Vokal-vokal tunggal (simple vowels) dapat diklasifikasikan dengan memperhatikan tinggi


rendahnya dan posisi dari belakang ke depan. Menurut para ahli fonetik vokal yang paling
tinggi dalaha yang paling depan pula, dan yang paling ke belakang adalah yang paling rendah
pula.

Suku kata atau silabe ( Iggris syilable, kata sifatnya syilable, kata sifat Indonesia “silabis”)
adalah satuan ritmis terkecil dalam arus ujaran

BAB IV           Fonologi

            Fonologi ( Inggr, Inggr. Phonology ; Inggr. Amerika dulu sering phonemics dan
dewasa ini lebih sering kali phonology) sebagai bidang khusus dalam ilmu lingguistik itu
mengamati bunyi-bunyi suatu bahasa tertentu menurut fungsinya untuk membedakan makna
leksikal dalam bahasa tersebut.

Sejauh dapat dibuktikan, sesuatui bunyi yang mempunyai fungsi untuk membedakan kata
dari kata yang lain dapat disebut sebuah fonem.

Perlu juga kita ketahui istilah fonologis “bebas fungsionil” (functional load). Makin banyak
pasangan kata yang dibedakan secara minimal, makin “tinggi” pula “beban fungsionil”
fonem-fonem yang membedakannya.

Anggota dari suatu fonem disebut alofon. Suatu alofon (allophone) adalah salah satu cara
konkret mengucapkan suatu fonem. Sudah kita lihat bahwa di antara alofon-alofon dari suatu
fonem kita tidak bisa mengucapkan salah satu semau-maunya.
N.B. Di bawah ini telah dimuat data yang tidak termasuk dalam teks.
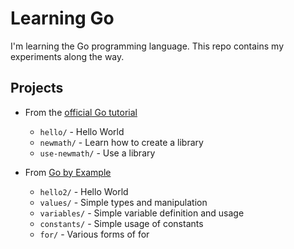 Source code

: # Learning Go

I'm learning the Go programming language. This repo contains my experiments along the way.

## Projects

* From the [official Go tutorial](http://golang.org/doc/code.html)
    * `hello/` - Hello World
    * `newmath/` - Learn how to create a library
    * `use-newmath/` - Use a library

* From [Go by Example](https://gobyexample.com)
    * `hello2/` - Hello World
    * `values/` - Simple types and manipulation
    * `variables/` - Simple variable definition and usage
    * `constants/` - Simple usage of constants
    * `for/` - Various forms of for
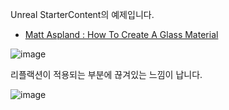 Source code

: Unreal StarterContent의 예제입니다.

* [Matt Aspland : How To Create A Glass Material](https://www.youtube.com/watch?v=a16EGZreJlM)

![image](https://github.com/kbmhansungb/ourHome/assets/56149613/a0103ba9-4a13-4c7f-aa4c-f56269421d43)

리플랙션이 적용되는 부분에 끊겨있는 느낌이 납니다.

![image](https://github.com/kbmhansungb/ourHome/assets/56149613/ea4c9e80-17f0-468a-bebd-3d1e2ebc00e1)
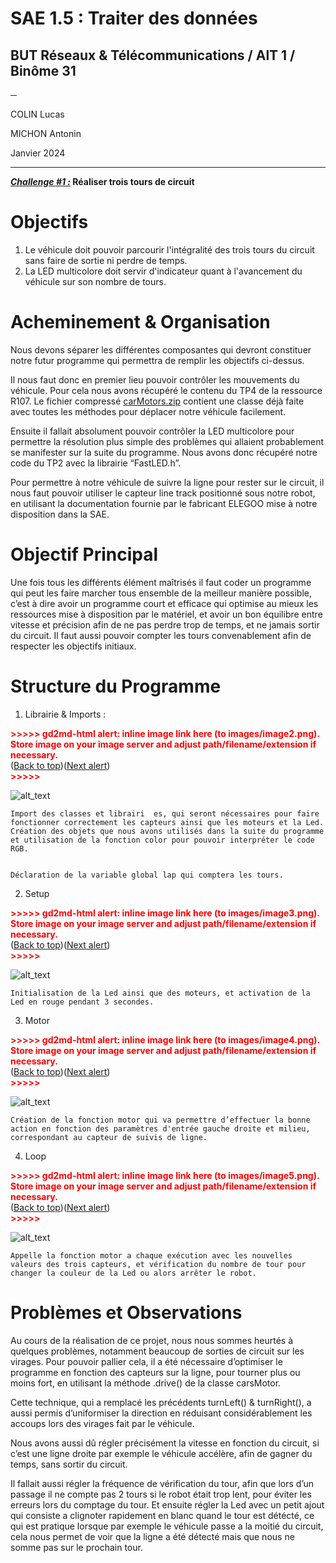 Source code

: # **SAE 1.5 : Traiter des données**


## BUT Réseaux & Télécommunications / AlT 1 / Binôme 31

**─**

COLIN Lucas 

MICHON Antonin

Janvier 2024


---

**_<span style="text-decoration:underline;">Challenge #1 :</span>_  Réaliser trois tours de circuit**


# **Objectifs**



1. Le véhicule doit pouvoir parcourir l'intégralité des trois tours du circuit sans faire de sortie ni perdre de temps.
2. La LED multicolore doit servir d'indicateur quant à l'avancement du véhicule sur son nombre de tours.


# **Acheminement & Organisation**

Nous devons séparer les différentes composantes qui devront constituer notre futur programme qui permettra de remplir les objectifs ci-dessus.

Il nous faut donc en premier lieu pouvoir contrôler les mouvements du véhicule. Pour cela nous avons récupéré le contenu du TP4 de la ressource R107. Le fichier compressé [carMotors.zip](https://moodle.univ-fcomte.fr/mod/resource/view.php?id=713831) contient une classe déjà faite avec toutes les méthodes pour déplacer notre véhicule facilement.

Ensuite il fallait absolument pouvoir contrôler la LED multicolore pour permettre la résolution plus simple des problèmes qui allaient probablement se manifester sur la suite du programme. Nous avons donc récupéré notre code du TP2 avec la librairie “FastLED.h”.

Pour permettre à notre véhicule de suivre la ligne pour rester sur le circuit, il nous faut pouvoir utiliser le capteur line track positionné sous notre robot, en utilisant la documentation fournie par le fabricant  ELEGOO mise à notre disposition dans la SAE.


# **Objectif Principal**

Une fois tous les différents élément maîtrisés il faut coder un programme qui peut les faire marcher tous ensemble de la meilleur manière possible, c’est à dire avoir un programme court et efficace qui optimise au mieux les ressources mise à disposition par le matériel, et avoir un bon équilibre entre vitesse et précision afin de ne pas perdre trop de temps, et ne jamais sortir du circuit. Il faut aussi pouvoir compter les tours convenablement afin de respecter les objectifs initiaux.


# **Structure du Programme**



1. Librairie & Imports :

    

<p id="gdcalert2" ><span style="color: red; font-weight: bold">>>>>>  gd2md-html alert: inline image link here (to images/image2.png). Store image on your image server and adjust path/filename/extension if necessary. </span><br>(<a href="#">Back to top</a>)(<a href="#gdcalert3">Next alert</a>)<br><span style="color: red; font-weight: bold">>>>>> </span></p>


![alt_text](images/image2.png "image_tooltip")



    Import des classes et librairi	es, qui seront nécessaires pour faire fonctionner correctement les capteurs ainsi que les moteurs et la Led. Création des objets que nous avons utilisés dans la suite du programme et utilisation de la fonction color pour pouvoir interpréter le code RGB.


    Déclaration de la variable global lap qui comptera les tours.

2. Setup

	

<p id="gdcalert3" ><span style="color: red; font-weight: bold">>>>>>  gd2md-html alert: inline image link here (to images/image3.png). Store image on your image server and adjust path/filename/extension if necessary. </span><br>(<a href="#">Back to top</a>)(<a href="#gdcalert4">Next alert</a>)<br><span style="color: red; font-weight: bold">>>>>> </span></p>


![alt_text](images/image3.png "image_tooltip")



    Initialisation de la Led ainsi que des moteurs, et activation de la Led en rouge pendant 3 secondes.



3. Motor

<p id="gdcalert4" ><span style="color: red; font-weight: bold">>>>>>  gd2md-html alert: inline image link here (to images/image4.png). Store image on your image server and adjust path/filename/extension if necessary. </span><br>(<a href="#">Back to top</a>)(<a href="#gdcalert5">Next alert</a>)<br><span style="color: red; font-weight: bold">>>>>> </span></p>


![alt_text](images/image4.png "image_tooltip")


    Création de la fonction motor qui va permettre d’effectuer la bonne action en fonction des paramètres d'entrée gauche droite et milieu, correspondant au capteur de suivis de ligne.

4. Loop

<p id="gdcalert5" ><span style="color: red; font-weight: bold">>>>>>  gd2md-html alert: inline image link here (to images/image5.png). Store image on your image server and adjust path/filename/extension if necessary. </span><br>(<a href="#">Back to top</a>)(<a href="#gdcalert6">Next alert</a>)<br><span style="color: red; font-weight: bold">>>>>> </span></p>


![alt_text](images/image5.png "image_tooltip")


    Appelle la fonction motor a chaque exécution avec les nouvelles valeurs des trois capteurs, et vérification du nombre de tour pour changer la couleur de la Led ou alors arrêter le robot.



# **Problèmes et Observations**

Au cours de la réalisation de ce projet, nous nous sommes heurtés à quelques problèmes, notamment beaucoup de sorties de circuit sur les virages. Pour pouvoir pallier cela, il a été nécessaire d’optimiser le programme en fonction des capteurs sur la ligne, pour tourner plus ou moins fort, en utilisant la méthode .drive() de la classe carsMotor. 

Cette technique, qui a remplacé les précédents turnLeft() & turnRight(), a aussi permis d’uniformiser la direction en réduisant considérablement les accoups lors des virages fait par le véhicule. 

Nous avons aussi dû régler précisément la vitesse en fonction du circuit, si c’est une ligne droite par exemple le véhicule accélère, afin de gagner du temps, sans sortir du circuit.

Il fallait aussi régler la fréquence de vérification du tour, afin que lors d’un passage il ne compte pas 2 tours si le robot était trop lent, pour éviter les erreurs lors du comptage du tour. Et ensuite régler la Led avec un petit ajout qui consiste a clignoter rapidement en blanc quand le tour est détécté, ce qui est pratique lorsque par exemple le véhicule passe a la moitié du circuit, cela nous permet de voir que la ligne a été détecté mais que nous ne somme pas sur le prochain tour.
Yang mana di antara alofon
yang harus dipakai tergantung dari bunyi apa berdekatan  pada fonem yang bersangkutan..
jadi alofon yang mana dipilih ditentukan oleh “lingkungan” (environment) alofon tersebut.
Variasi alofonomis tadi memang temasuk dalam fonologi, karena variasi itu menyangkut
kemungkinan konkret terwujudnya pengucapan dari suatu fonem. Pada waktu yang sama
asimilasi yang menyebabkan perwujudan tersebut. Berbeda tergantung dari lingkungan
disebut asimilasi “fonetis”. Istilah “fonetis” di sini hanya dipakai karena perubahan yang
diakibatkan lingkungan tertentu tidak menyebabkan suatu fonem yang lain.
          

Berbeda dari asimilasi fonetis, asimilasi “fonemis” menyebabkan suatu fonem menjadi fonem
yang lain. Kita mengenal beberapa jenis asimilsai fonemis, yakni asimilasi progresif
(progressive assimilation), asimilasi regresif (regressive assimilation), dan asimilasi
resiprokal (reciprocal assimilation).

Terjadi tidaknya pelbagai jenis asimilasi fonemis tergantung dari struktur bahasa masing-
masing. Sedangkan asimilasi fonetis sangat umum dengan semua bahasa di dunia (tetapi
dengan kaidah khas untuk masing-masing bahasa), namun asimilasi fonemis sangat berbeda
antara bahasa-bahasa. Seperti sudah dinyatakan asimilasi fonemis dapat terjadi pada batas
morfem bebas; termasuk dalam hal ini juga kata majemuk. Kecuali dalam bahasa inggris. 

5
Selain asimilasi, di Indonesia ini kita mengenali juga fenomena netralisasi. Netralisasi adalah
pembatalan perbedaan minimal pada akhir kata bila perbedaan tesebut tidak dapat diadakan
pada akhir kata. Netralisasi selalu mengandung perpindahan identitas fonem: sesuatu fonem
menjadi fonem yang lain. Hal ini juga dapat disebut sebagai asimilasi, asalkan dirumuskan
bahwa fonem letupan suara menjadi fonem letupan tak bersuara oleh karena pengaruh batas
kata. Tetapi tidak begitu penting apakah disebut asimilasi atau tidak; jika disebut demikian,
lalu jelas merupakan asimilasi fonemis, karena fonem diubah menjadi fonem yang lain. Yang
lebih penting dalam hal netralisasi ialah apakah batalnya oposisi yang bersangkutan dapat
ditandai secara fonemis, dalm tulisan fonemis. Terdapat beberapa perubahan fonemis selain
dari asimilasi dan modifikasi vokal, seperti: (a) hilangnya bunyi dan kontraksi. (b) disimilasi
(c) metatesis.

Fonem-fonem adalah segmen yang terkecil dalam bahasa. Fonem-fonem yang sudah
diuraikan bisa disebut fonem segmental karena dapat disegmentasikan sebagai segmen yang
terkecil. Yang penting sekarang ialah bahwa dalam bahasa adapula bunyi-bunyi tertentu yang
tidak berupa segmental, artinya yang terdapat sekaligus dengan satu silabe, atau malah
dengan sejumlah silabe, atau frase suatu kalimat pun.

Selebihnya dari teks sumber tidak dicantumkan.